Collected data>
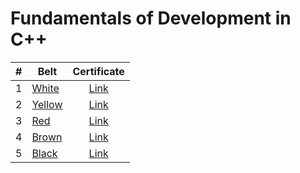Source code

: # Fundamentals of Development in C++

| #   | Belt                                                                                                              |                                                                 Certificate                                                                 |
|-----|-------------------------------------------------------------------------------------------------------------------|:-------------------------------------------------------------------------------------------------------------------------------------------:|
| 1   | [White](https://github.com/SerhiiOryshych/Fundamentals-of-Development-in-CPlusPlus/tree/main/1.%20White%20Belt)   |                                     [Link](https://coursera.org/share/89edcf678ab5a97abadebb89c788b7e6)                                     |
| 2   | [Yellow](https://github.com/SerhiiOryshych/Fundamentals-of-Development-in-CPlusPlus/tree/main/2.%20Yellow%20Belt) | [Link](https://github.com/SerhiiOryshych/Fundamentals-of-Development-in-CPlusPlus/blob/main/2.%20Yellow%20Belt/certificate_yellow_belt.pdf) |
| 3   | [Red](https://github.com/SerhiiOryshych/Fundamentals-of-Development-in-CPlusPlus/tree/main/3.%20Red%20Belt)       |    [Link](https://github.com/SerhiiOryshych/Fundamentals-of-Development-in-CPlusPlus/blob/main/3.%20Red%20Belt/certificate_red_belt.pdf)    |
| 4   | [Brown](https://github.com/SerhiiOryshych/Fundamentals-of-Development-in-CPlusPlus/tree/main/4.%20Brown%20Belt)   |  [Link](https://github.com/SerhiiOryshych/Fundamentals-of-Development-in-CPlusPlus/blob/main/4.%20Brown%20Belt/certificate_brown_belt.pdf)  |
| 5   | [Black](https://github.com/SerhiiOryshych/Fundamentals-of-Development-in-CPlusPlus/tree/main/5.%20Black%20Belt)   |  [Link](https://github.com/SerhiiOryshych/Fundamentals-of-Development-in-CPlusPlus/blob/main/5.%20Black%20Belt/certificate_black_belt.pdf)  |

Required work>
Please reproduce every entry above exactly, but leave out the pictures.

Answer below>
Source code

: # Fundamentals of Development in C++

| #   | Belt                                                                                                              |                                                                 Certificate                                                                 |
|-----|-------------------------------------------------------------------------------------------------------------------|:-------------------------------------------------------------------------------------------------------------------------------------------:|
| 1   | [White](https://github.com/SerhiiOryshych/Fundamentals-of-Development-in-CPlusPlus/tree/main/1.%20White%20Belt)   |                                     [Link](https://coursera.org/share/89edcf678ab5a97abadebb89c788b7e6)                                     |
| 2   | [Yellow](https://github.com/SerhiiOryshych/Fundamentals-of-Development-in-CPlusPlus/tree/main/2.%20Yellow%20Belt) | [Link](https://github.com/SerhiiOryshych/Fundamentals-of-Development-in-CPlusPlus/blob/main/2.%20Yellow%20Belt/certificate_yellow_belt.pdf) |
| 3   | [Red](https://github.com/SerhiiOryshych/Fundamentals-of-Development-in-CPlusPlus/tree/main/3.%20Red%20Belt)       |    [Link](https://github.com/SerhiiOryshych/Fundamentals-of-Development-in-CPlusPlus/blob/main/3.%20Red%20Belt/certificate_red_belt.pdf)    |
| 4   | [Brown](https://github.com/SerhiiOryshych/Fundamentals-of-Development-in-CPlusPlus/tree/main/4.%20Brown%20Belt)   |  [Link](https://github.com/SerhiiOryshych/Fundamentals-of-Development-in-CPlusPlus/blob/main/4.%20Brown%20Belt/certificate_brown_belt.pdf)  |
| 5   | [Black](https://github.com/SerhiiOryshych/Fundamentals-of-Development-in-CPlusPlus/tree/main/5.%20Black%20Belt)   |  [Link](https://github.com/SerhiiOryshych/Fundamentals-of-Development-in-CPlusPlus/blob/main/5.%20Black%20Belt/certificate_black_belt.pdf)  |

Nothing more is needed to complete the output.